Action item -
Reproduce, with no changes, the line where "come in red?''" appears and every subsequent line of the listing, the last one included.
*** Data supplied ***
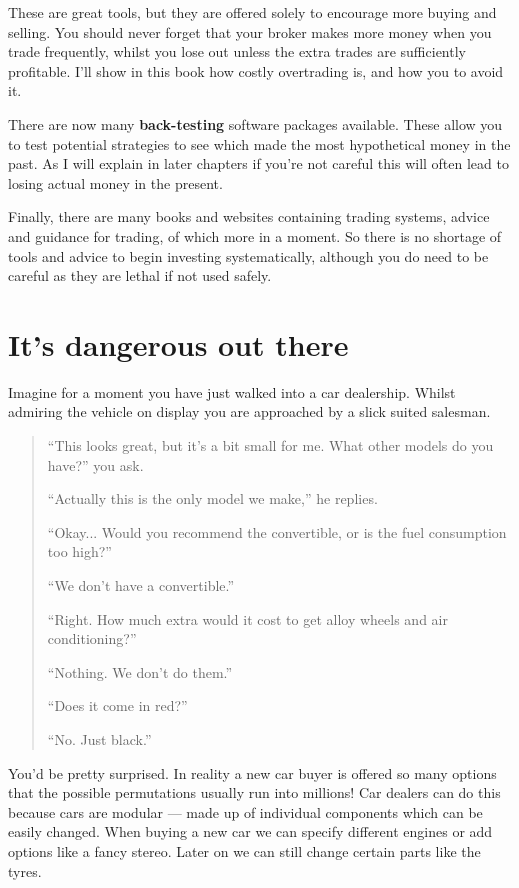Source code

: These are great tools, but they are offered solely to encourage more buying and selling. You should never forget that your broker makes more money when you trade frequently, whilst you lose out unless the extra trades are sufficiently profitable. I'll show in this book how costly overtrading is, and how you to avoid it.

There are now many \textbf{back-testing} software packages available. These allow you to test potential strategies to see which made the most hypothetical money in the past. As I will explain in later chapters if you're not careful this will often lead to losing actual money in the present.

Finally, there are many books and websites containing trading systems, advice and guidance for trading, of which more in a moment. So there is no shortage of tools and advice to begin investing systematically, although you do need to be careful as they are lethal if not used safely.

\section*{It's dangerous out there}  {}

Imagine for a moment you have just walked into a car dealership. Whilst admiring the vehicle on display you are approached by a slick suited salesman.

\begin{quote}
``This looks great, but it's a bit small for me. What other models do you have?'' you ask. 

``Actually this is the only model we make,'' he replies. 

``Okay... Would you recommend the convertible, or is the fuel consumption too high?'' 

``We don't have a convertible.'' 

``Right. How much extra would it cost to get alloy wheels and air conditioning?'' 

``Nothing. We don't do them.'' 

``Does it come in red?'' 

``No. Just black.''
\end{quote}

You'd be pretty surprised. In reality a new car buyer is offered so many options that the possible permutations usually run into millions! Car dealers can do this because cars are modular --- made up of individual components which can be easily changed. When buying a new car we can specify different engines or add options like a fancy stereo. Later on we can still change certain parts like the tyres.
*** End of Data supplied ***
Reply -
``Does it come in red?'' 

``No. Just black.''
\end{quote}

You'd be pretty surprised. In reality a new car buyer is offered so many options that the possible permutations usually run into millions! Car dealers can do this because cars are modular --- made up of individual components which can be easily changed. When buying a new car we can specify different engines or add options like a fancy stereo. Later on we can still change certain parts like the tyres.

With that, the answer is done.